• **Required action**: Every line that contains the word "arrives" should be copied from the records below.

(Beginning of Data to process)

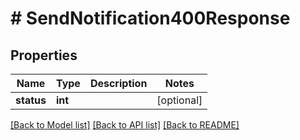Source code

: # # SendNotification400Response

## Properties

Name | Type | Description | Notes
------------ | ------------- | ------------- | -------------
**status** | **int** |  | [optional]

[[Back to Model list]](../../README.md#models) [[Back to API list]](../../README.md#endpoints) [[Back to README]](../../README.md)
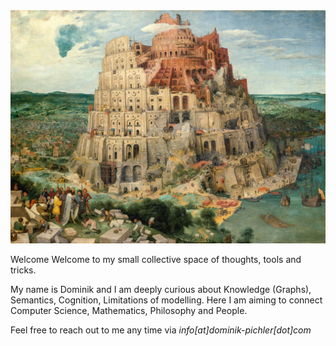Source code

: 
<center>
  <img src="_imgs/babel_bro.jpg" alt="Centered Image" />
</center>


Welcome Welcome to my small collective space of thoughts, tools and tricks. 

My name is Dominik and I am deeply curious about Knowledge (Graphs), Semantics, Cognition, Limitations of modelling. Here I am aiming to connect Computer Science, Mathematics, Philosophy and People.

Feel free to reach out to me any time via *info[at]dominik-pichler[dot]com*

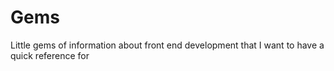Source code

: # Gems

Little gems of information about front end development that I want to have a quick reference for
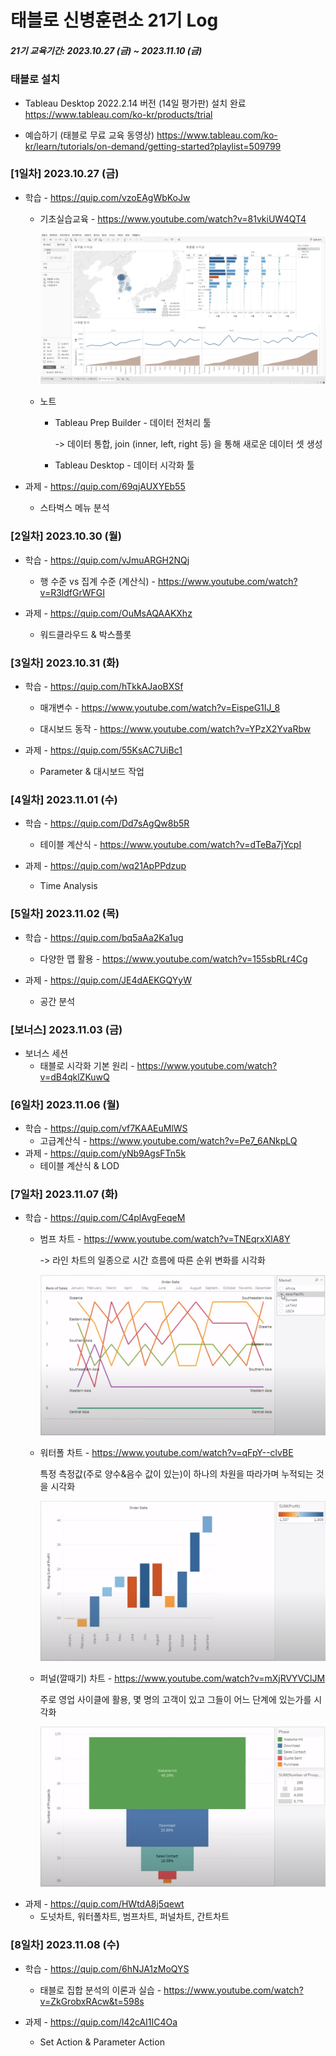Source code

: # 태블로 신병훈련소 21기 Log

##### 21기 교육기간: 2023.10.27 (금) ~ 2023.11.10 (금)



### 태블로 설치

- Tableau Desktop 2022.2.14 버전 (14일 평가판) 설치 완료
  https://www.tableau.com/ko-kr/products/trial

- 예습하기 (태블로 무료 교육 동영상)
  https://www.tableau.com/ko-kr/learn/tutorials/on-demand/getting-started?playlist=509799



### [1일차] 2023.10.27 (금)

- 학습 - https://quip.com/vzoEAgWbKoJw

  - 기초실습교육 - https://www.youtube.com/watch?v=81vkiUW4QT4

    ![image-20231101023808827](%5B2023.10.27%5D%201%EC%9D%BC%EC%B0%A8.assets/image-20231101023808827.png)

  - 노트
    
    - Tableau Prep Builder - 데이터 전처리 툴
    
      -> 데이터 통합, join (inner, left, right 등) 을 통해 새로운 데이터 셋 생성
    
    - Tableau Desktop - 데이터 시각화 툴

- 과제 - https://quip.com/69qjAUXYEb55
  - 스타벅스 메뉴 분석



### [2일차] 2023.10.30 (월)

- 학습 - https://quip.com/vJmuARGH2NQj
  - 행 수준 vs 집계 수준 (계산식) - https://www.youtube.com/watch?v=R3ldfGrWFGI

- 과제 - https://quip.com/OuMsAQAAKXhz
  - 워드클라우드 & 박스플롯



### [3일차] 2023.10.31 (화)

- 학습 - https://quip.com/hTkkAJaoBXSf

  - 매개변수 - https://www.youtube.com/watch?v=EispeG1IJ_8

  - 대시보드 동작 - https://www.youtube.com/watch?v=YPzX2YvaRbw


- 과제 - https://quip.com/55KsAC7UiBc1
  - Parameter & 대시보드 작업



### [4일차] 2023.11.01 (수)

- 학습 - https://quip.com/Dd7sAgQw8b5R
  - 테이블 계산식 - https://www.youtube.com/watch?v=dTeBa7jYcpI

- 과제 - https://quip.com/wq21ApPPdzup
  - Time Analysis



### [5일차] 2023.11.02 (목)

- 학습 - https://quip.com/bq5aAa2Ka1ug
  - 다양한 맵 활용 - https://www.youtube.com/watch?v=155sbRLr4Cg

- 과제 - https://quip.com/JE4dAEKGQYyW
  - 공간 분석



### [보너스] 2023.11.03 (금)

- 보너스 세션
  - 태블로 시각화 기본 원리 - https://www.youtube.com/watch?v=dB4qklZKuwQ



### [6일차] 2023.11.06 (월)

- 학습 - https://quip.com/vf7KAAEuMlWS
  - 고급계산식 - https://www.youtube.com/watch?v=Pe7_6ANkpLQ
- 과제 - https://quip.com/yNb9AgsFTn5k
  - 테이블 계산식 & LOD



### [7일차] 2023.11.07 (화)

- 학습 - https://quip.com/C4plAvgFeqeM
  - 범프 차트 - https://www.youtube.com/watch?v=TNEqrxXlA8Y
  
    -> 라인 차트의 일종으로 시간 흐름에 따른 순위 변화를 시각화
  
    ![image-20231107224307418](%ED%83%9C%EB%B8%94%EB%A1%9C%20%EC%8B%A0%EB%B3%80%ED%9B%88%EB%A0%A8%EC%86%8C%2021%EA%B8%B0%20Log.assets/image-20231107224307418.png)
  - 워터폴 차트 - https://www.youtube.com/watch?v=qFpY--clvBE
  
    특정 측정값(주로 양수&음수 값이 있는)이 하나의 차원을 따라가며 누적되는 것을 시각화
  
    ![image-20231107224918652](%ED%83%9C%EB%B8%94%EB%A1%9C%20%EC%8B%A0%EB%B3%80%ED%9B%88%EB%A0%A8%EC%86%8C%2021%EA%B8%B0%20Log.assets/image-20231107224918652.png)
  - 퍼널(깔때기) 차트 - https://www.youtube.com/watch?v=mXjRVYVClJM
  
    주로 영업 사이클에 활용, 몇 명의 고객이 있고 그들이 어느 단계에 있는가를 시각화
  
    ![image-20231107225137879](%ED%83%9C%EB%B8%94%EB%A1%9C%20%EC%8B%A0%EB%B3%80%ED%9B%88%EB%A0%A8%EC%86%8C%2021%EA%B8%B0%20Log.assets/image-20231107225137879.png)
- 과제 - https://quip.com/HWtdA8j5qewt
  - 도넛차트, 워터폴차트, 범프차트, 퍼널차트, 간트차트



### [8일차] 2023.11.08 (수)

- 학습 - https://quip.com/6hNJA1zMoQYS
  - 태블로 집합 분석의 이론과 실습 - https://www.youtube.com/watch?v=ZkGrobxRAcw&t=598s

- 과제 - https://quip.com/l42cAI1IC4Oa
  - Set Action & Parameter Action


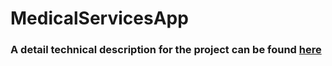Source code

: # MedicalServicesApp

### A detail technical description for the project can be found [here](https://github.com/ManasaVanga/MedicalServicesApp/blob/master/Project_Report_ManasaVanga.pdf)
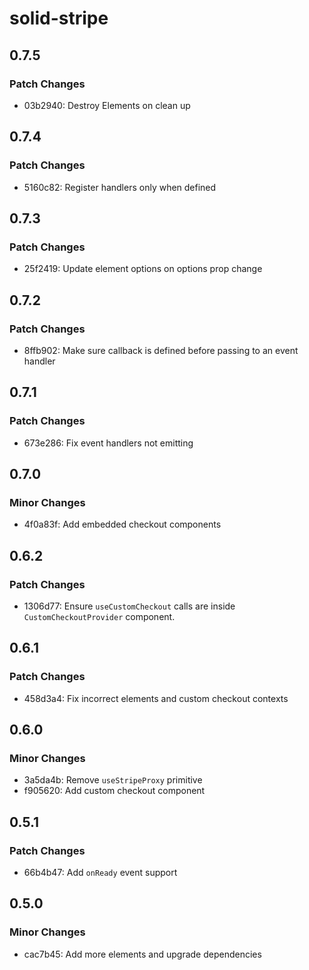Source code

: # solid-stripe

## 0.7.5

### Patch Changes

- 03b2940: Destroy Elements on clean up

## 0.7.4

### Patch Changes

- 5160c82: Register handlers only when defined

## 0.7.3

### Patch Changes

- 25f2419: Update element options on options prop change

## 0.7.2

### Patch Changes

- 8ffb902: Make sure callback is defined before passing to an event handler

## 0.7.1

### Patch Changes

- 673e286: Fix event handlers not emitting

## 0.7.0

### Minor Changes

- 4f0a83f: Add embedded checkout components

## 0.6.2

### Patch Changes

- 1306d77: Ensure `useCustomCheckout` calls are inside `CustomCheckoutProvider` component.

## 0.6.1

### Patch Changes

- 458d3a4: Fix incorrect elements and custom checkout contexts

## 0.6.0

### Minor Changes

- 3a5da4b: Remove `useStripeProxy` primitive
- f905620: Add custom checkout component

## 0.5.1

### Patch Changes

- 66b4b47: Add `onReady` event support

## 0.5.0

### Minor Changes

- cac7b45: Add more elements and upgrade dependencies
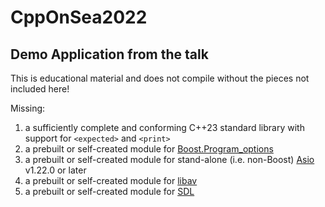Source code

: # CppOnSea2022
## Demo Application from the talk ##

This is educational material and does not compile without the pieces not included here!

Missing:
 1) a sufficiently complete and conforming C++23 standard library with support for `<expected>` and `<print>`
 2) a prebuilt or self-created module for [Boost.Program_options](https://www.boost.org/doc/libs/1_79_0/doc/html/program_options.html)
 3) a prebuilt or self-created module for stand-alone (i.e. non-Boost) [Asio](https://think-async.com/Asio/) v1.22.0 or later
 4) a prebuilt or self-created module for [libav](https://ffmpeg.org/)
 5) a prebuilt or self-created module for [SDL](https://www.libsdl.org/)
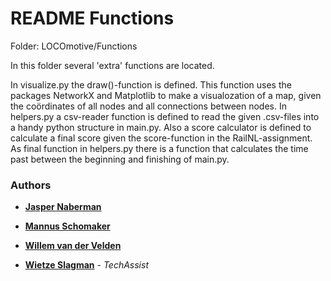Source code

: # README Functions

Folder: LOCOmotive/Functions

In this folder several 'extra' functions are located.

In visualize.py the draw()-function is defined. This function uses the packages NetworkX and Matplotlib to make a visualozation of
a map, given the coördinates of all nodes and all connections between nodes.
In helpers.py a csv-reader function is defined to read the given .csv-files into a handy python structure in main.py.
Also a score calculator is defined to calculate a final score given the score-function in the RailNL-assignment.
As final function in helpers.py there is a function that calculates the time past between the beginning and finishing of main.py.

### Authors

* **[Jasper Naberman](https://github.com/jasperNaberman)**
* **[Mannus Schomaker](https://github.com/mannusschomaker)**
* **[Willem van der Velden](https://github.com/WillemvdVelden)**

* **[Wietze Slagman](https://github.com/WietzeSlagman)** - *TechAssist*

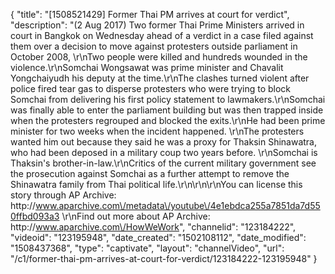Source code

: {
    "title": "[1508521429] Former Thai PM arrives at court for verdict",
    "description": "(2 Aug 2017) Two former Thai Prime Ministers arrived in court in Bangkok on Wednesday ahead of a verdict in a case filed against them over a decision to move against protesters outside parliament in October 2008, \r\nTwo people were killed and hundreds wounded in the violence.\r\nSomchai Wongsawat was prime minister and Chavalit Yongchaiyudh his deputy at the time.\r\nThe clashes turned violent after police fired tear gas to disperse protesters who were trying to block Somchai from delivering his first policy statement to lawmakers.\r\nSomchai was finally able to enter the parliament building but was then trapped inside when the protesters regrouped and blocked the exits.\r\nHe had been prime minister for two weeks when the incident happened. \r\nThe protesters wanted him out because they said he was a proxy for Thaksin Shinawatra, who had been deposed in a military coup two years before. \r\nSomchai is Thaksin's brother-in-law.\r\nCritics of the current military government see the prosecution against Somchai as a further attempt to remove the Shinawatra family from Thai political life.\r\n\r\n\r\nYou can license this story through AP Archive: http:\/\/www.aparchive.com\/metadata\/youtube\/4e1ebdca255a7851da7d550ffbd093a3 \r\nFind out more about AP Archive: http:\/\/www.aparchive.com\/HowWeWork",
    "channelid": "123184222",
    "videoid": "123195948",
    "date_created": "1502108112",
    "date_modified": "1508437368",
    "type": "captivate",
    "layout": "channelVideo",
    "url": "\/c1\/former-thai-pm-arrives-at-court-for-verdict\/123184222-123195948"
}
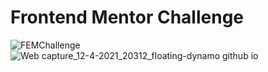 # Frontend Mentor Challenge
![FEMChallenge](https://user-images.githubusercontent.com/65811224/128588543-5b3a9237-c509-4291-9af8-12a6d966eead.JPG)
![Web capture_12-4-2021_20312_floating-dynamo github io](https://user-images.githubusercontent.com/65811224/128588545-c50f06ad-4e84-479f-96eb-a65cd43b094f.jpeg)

(End of Data to process)

• **Reply**:
    "title": "[1508521429] Former Thai PM arrives at court for verdict",
    "url": "\/c1\/former-thai-pm-arrives-at-court-for-verdict\/123184222-123195948"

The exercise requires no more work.